Amanda: Unified Instrumentation Framework for Deep Neural Networks

  • Yue Guan ,
  • Yuxian Qiu ,
  • Jingwen Leng ,
  • ,
  • Shuo Yu ,
  • Yunxin Liu ,
  • Yu Feng ,
  • Yuhao Zhu ,
  • ,
  • Yun Liang ,
  • Chen Zhang ,
  • Chao Li ,
  • Minyi Guo

ASPLOS |

Organized by ACM

The success of deep neural networks (DNNs) has sparked efforts to analyze (e.g., tracing) and optimize (e.g., pruning) them. These tasks have specific requirements and ad-hoc implementations in current execution backends like TensorFlow/PyTorch, which require developers to manage fragmented interfaces and adapt their codes to diverse models. In this study, we propose a new framework called Amanda to streamline the development of these tasks. We formalize the implementation of these tasks as neural network instrumentation, which involves introducing instrumentation into the operator level of DNNs. This allows us to abstract DNN analysis and optimization tasks as instrumentation tools on various DNN models.
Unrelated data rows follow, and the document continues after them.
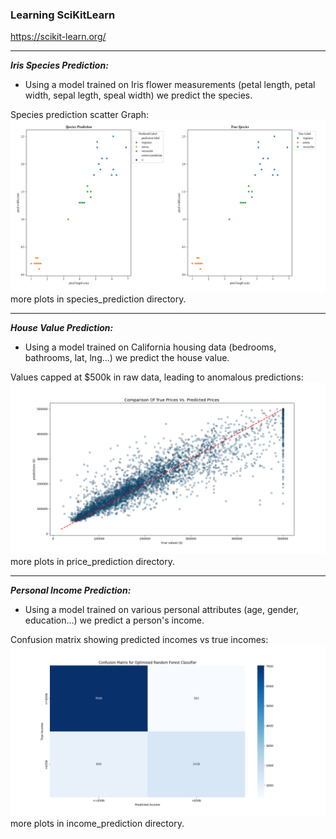 ### Learning SciKitLearn

https://scikit-learn.org/

---

**_Iris Species Prediction:_**

- Using a model trained on Iris flower measurements (petal length, petal width, sepal legth, speal width) we predict the
  species.

Species prediction scatter Graph:
![prediction.png](species_prediction%2Fprediction.png)
more plots in species_prediction directory.

---

**_House Value Prediction:_**

- Using a model trained on California housing data (bedrooms, bathrooms, lat, lng...) we predict the house value.

Values capped at $500k in raw data, leading to anomalous predictions:
![predictions_scatter](price_prediction/predictions_scatter.png)
more plots in price_prediction directory.

---

**_Personal Income Prediction:_**

- Using a model trained on various personal attributes (age, gender, education...) we predict a person's income.

Confusion matrix showing predicted incomes vs true incomes:
![income_matrix](income_prediction/income_matrix.png)
more plots in income_prediction directory.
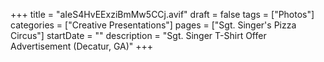 +++
title = "aIeS4HvEExziBmMw5CCj.avif"
draft = false
tags = ["Photos"]
categories = ["Creative Presentations"]
pages = ["Sgt. Singer's Pizza Circus"]
startDate = ""
description = "Sgt. Singer T-Shirt Offer Advertisement (Decatur, GA)"
+++
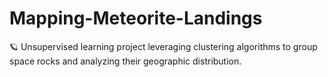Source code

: # Mapping-Meteorite-Landings
🪐 Unsupervised learning project leveraging clustering algorithms to group space rocks and analyzing their geographic distribution.
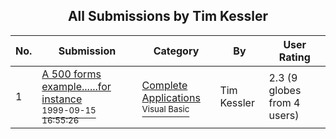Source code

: ﻿<div align="center">

## All Submissions by Tim Kessler

</div>

No.  | Submission | Category | By   | User Rating
---- | ---------- | -------- | ---- | -----------
1 | [A 500 forms example\.\.\.\.\.\.for instance<br /><sup>1999-09-15 16:55:26</sup>](https://github.com/Planet-Source-Code/tim-kessler-a-500-forms-example-for-instance__1-3529) | [Complete Applications<br /><sup>Visual Basic</sup>](../ByCategory/complete-applications__1-27.md) | Tim Kessler | 2.3 (9 globes from 4 users)
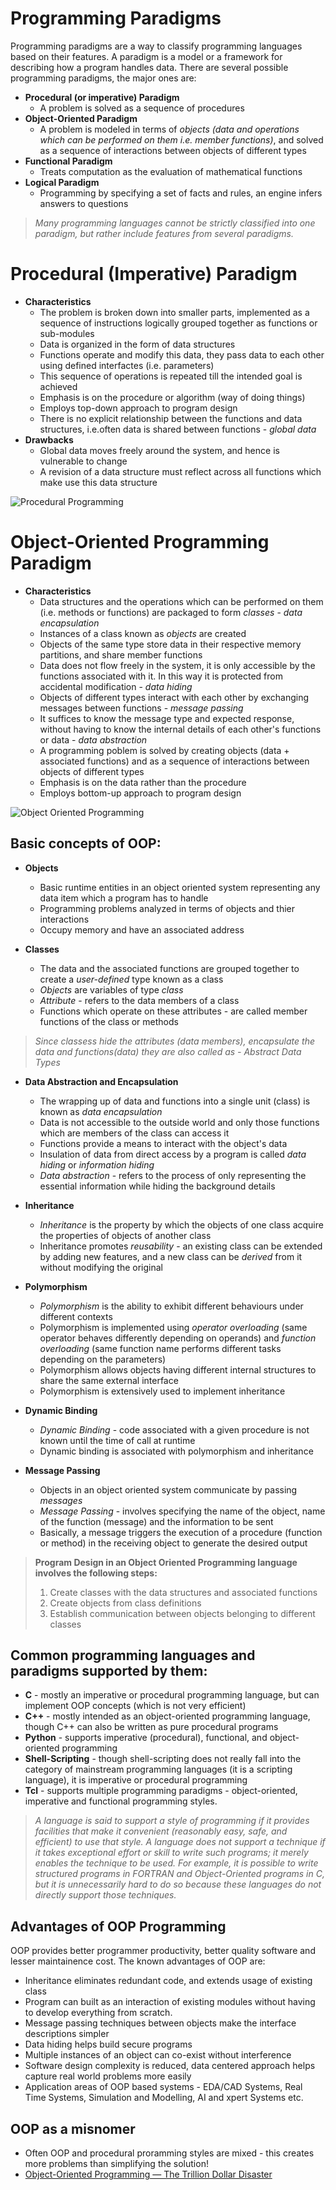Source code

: # Programming Paradigms
Programming paradigms are a way to classify programming languages based on their features. A paradigm is a model or a framework for describing how a program handles data. There are several possible programming paradigms, the major ones are:

* **Procedural (or imperative) Paradigm**
  * A problem is solved as a sequence of procedures
* **Object-Oriented Paradigm**
  * A problem is modeled in terms of *objects (data and operations which can be performed on them i.e. member functions)*, and solved as a sequence of interactions between objects of different types
* **Functional Paradigm**
  * Treats computation as the evaluation of mathematical functions 
* **Logical Paradigm**
  * Programming by specifying a set of facts and rules, an engine infers answers to questions

> *Many programming languages cannot be strictly classified into one paradigm, but rather include features from several paradigms.*

# Procedural (Imperative) Paradigm
* **Characteristics**
  * The problem is broken down into smaller parts, implemented as a sequence of instructions logically grouped together as functions or sub-modules
  * Data is organized in the form of data structures
  * Functions operate and modify this data, they pass data to each other using defined interfactes (i.e. parameters)
  * This sequence of operations is repeated till the intended goal is achieved
  * Emphasis is on the procedure or algorithm (way of doing things)
  * Employs top-down approach to program design
  * There is no explicit relationship between the functions and data structures, i.e.often data is shared between functions - *global data*
* **Drawbacks**
  * Global data moves freely around the system, and hence is vulnerable to change
  * A revision of a data structure must reflect across all functions which make use this data structure

![Procedural Programming](assets/proc.jpg)

# Object-Oriented Programming Paradigm
* **Characteristics**
  * Data structures and the operations which can be performed on them (i.e. methods or functions) are packaged to form *classes* - *data encapsulation*
  * Instances of a class known as *objects* are created
  * Objects of the same type store data in their respective memory partitions, and share member functions
  * Data does not flow freely in the system, it is only accessible by the functions associated with it. In this way it is protected from accidental modification - *data hiding*
  * Objects of different types interact with each other by exchanging messages between functions - *message passing*
  * It suffices to know the message type and expected response, without having to know the internal details of each other's functions or data - *data abstraction*
  * A programming poblem is solved by creating objects (data + associated functions) and as a sequence of interactions between objects of different types
  * Emphasis is on the data rather than the procedure
  * Employs bottom-up approach to program design

![Object Oriented Programming](assets/oop.jpg)

## Basic concepts of OOP:
* **Objects**
  * Basic runtime entities in an object oriented system representing any data item which a program has to handle
  * Programming problems analyzed in terms of objects and thier interactions
  * Occupy memory and have an associated address  
  
* **Classes**
  * The data and the associated functions are grouped together to create a *user-defined* type known as a class
  * *Objects* are variables of type *class*
  * *Attribute* - refers to the data members of a class
  * Functions which operate on these attributes - are called member functions of the class or methods

> *Since classess hide the attributes (data members), encapsulate the data and functions(data) they are also called as - Abstract Data Types*

* **Data Abstraction and Encapsulation**
  * The wrapping up of data and functions into a single unit (class) is known as *data encapsulation*
  * Data is not accessible to the outside world and only those functions which are members of the class can access it
  * Functions provide a means to interact with the object's data 
  * Insulation of data from direct access by a program is called *data hiding* or *information hiding*
  * *Data abstraction* - refers to the process of only representing the essential information while hiding the background details
  
* **Inheritance**
  * *Inheritance* is the property by which the objects of one class acquire the properties of objects of another class
  * Inheritance promotes *reusability* - an existing class can be extended by adding new features, and a new class can be *derived* from it without modifying the original

* **Polymorphism**
  * *Polymorphism* is the ability to exhibit different behaviours under different contexts
  * Polymorphism is implemented using *operator overloading* (same operator behaves differently depending on operands) and *function overloading* (same function name performs 
    different tasks depending on the parameters)
  * Polymorphism allows objects having different internal structures to share the same external interface
  * Polymorphism is extensively used to implement inheritance

* **Dynamic Binding**
  * *Dynamic Binding* - code associated with a given procedure is not known until the time of call at runtime
  * Dynamic binding is associated with polymorphism and inheritance

* **Message Passing**
  * Objects in an object oriented system communicate by passing *messages*
  * *Message Passing* - involves specifying the name of the object, name of the function (message) and the information to be sent
  * Basically, a message triggers the execution of a procedure (function or method) in the receiving object to generate the desired output

> **Program Design in an Object Oriented Programming language involves the following steps:**
> 1. Create classes with the data structures and associated functions
> 1. Create objects from class definitions
> 1. Establish communication between objects belonging to different classes

## Common programming languages and paradigms supported by them:

* **C** - mostly an imperative or procedural programming language, but can implement OOP concepts (which is not very efficient)
* **C++** - mostly intended as an object-oriented programming language, though C++ can also be written as pure procedural programs
* **Python** - supports imperative (procedural), functional, and object-oriented programming
* **Shell-Scripting** - though shell-scripting does not really fall into the category of mainstream programming languages (it is a scripting language), it is imperative or procedural programming
* **Tcl** - supports multiple programming paradigms - object-oriented, imperative and functional programming styles.

> *A language is said to support a style of programming if it provides facilities that make it convenient (reasonably easy, safe, and efficient) to use that style. A language does not support a technique if it takes exceptional effort or skill to write such programs; it merely enables the technique to be used. For example, it is possible to write structured programs in FORTRAN and Object-Oriented programs in C, but it is unnecessarily hard to do so because these languages do not directly support those techniques.*

## Advantages of OOP Programming
OOP provides better programmer productivity, better quality software and lesser maintainence cost. The known advantages of OOP are:

* Inheritance eliminates redundant code, and extends usage of existing class
* Program can built as an interaction of existing modules without having to develop everything from scratch. 
* Message passing techniques between objects make the interface descriptions simpler
* Data hiding helps build secure programs 
* Multiple instances of an object can co-exist without interference
* Software design complexity is reduced, data centered approach helps capture real world problems more easily
* Application areas of OOP based systems - EDA/CAD Systems, Real Time Systems, Simulation and Modelling, AI and xpert Systems etc.

## OOP as a misnomer
* Often OOP and procedural proramming styles are mixed - this creates more problems than simplifying the solution!
* [Object-Oriented Programming — The Trillion Dollar Disaster](https://medium.com/better-programming/object-oriented-programming-the-trillion-dollar-disaster-92a4b666c7c7)
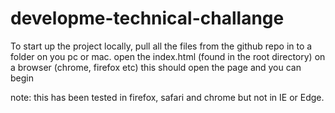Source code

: # developme-technical-challange

To start up the project locally, pull all the files from the github repo in to a folder on you pc or mac.
open the index.html (found in the root directory) on a browser (chrome, firefox etc)
this should open the page and you can begin

note: this has been tested in firefox, safari and chrome but not in IE or Edge.
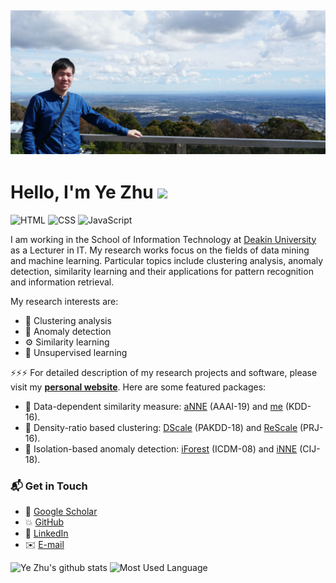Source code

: ## [![Ye Zhu's header](https://github.com/zhuye88/zhuye88/blob/main/ima.png)](https://yezhu.com.au/)

# Hello, I'm Ye Zhu <img src="https://media.giphy.com/media/hvRJCLFzcasrR4ia7z/giphy.gif" width="30px">

![HTML](https://img.shields.io/badge/Matlab-Expert-orange)
![CSS](https://img.shields.io/badge/Python-Expert-blue)
![JavaScript](https://img.shields.io/badge/R-Expert-yellow) 

I am working in the School of Information Technology at [Deakin University](https://www.deakin.edu.au/about-deakin/people/ye-zhu) as a Lecturer in IT. My research works focus on the fields of data mining and machine learning. Particular topics include clustering analysis, anomaly detection, similarity learning and their applications for pattern recognition and information retrieval. 

My research interests are:
- 🔭 Clustering analysis
- 👻 Anomaly detection
- ⚙️ Similarity learning
- 👯 Unsupervised learning

⚡️⚡️⚡️ For detailed description of my research projects and software, please visit my [**personal website**](https://yezhu.com.au/). Here are some featured packages:
- 🎑 Data-dependent similarity measure: [aNNE](https://github.com/zhuye88/anne-dbscan-demo) (AAAI-19) and [me](https://sourceforge.net/projects/mass-based-dissimilarity/) (KDD-16).
- 🐩 Density-ratio based clustering: [DScale](https://github.com/zhuye88/Distance-Scaling) (PAKDD-18) and [ReScale](https://github.com/zhuye88/Density-ratio-based-clustering) (PRJ-16).
- 🐳 Isolation-based anomaly detection: [iForest](https://github.com/zhuye88/iForest) (ICDM-08) and [iNNE](https://github.com/zhuye88/iNNE) (CIJ-18).

### 📬 Get in Touch

- 📑 [Google Scholar](https://scholar.google.com/citations?user=QxRHA48AAAAJ&hl)
- 💥 [GitHub](https://github.com/zhuye88) 
- 🔗 [LinkedIn](https://www.linkedin.com/in/yalezhu/)
- ✉️ [E-mail](mailto:ye.zhu@deakin.edu.au)

![Ye Zhu's github stats](https://github-readme-stats.vercel.app/api?username=zhuye88&show_icons=true)
![Most Used Language](https://github-readme-stats.vercel.app/api/top-langs/?username=zhuye88&show_icons=true)
<!--   -->
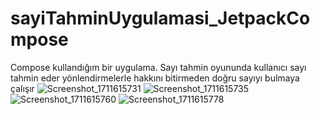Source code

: # sayiTahminUygulamasi_JetpackCompose
 Compose kullandığım bir uygulama. Sayı tahmin oyununda kullanıcı sayı tahmin eder yönlendirmelerle hakkını bitirmeden doğru sayıyı bulmaya çalışır
![Screenshot_1711615731](https://github.com/ismailbabacann/sayiTahminUygulamasi_JetpackCompose/assets/114854598/9724deee-2b4e-47d6-baba-b3aee334ddd2)
![Screenshot_1711615735](https://github.com/ismailbabacann/sayiTahminUygulamasi_JetpackCompose/assets/114854598/46995ae0-86e2-4a42-9235-73b5e61d8f87)
![Screenshot_1711615760](https://github.com/ismailbabacann/sayiTahminUygulamasi_JetpackCompose/assets/114854598/b3a2cf7c-c85b-41f9-91d5-51a497228104)
![Screenshot_1711615778](https://github.com/ismailbabacann/sayiTahminUygulamasi_JetpackCompose/assets/114854598/5e97b8fa-8291-44cf-a3f3-7ddf6f1610c5)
We build Amanda with two levels of APIs to achieve a unified, extensible, and efficient instrumentation design. The user-level API provides a unified operator-grained instrumentation API for different backends. Meanwhile, internally, we design a set of callback-centric APIs for managing and optimizing the execution of original and instrumentation codes in different backends. Through these design principles, the Amanda framework can accommodate a broad spectrum of use cases, such as tracing, profiling, pruning, and quantization, across different backends (e.g., TensorFlow/PyTorch) and execution modes (graph/eager mode). Moreover, our efficient execution management ensures that the performance overhead is typically kept within 5%.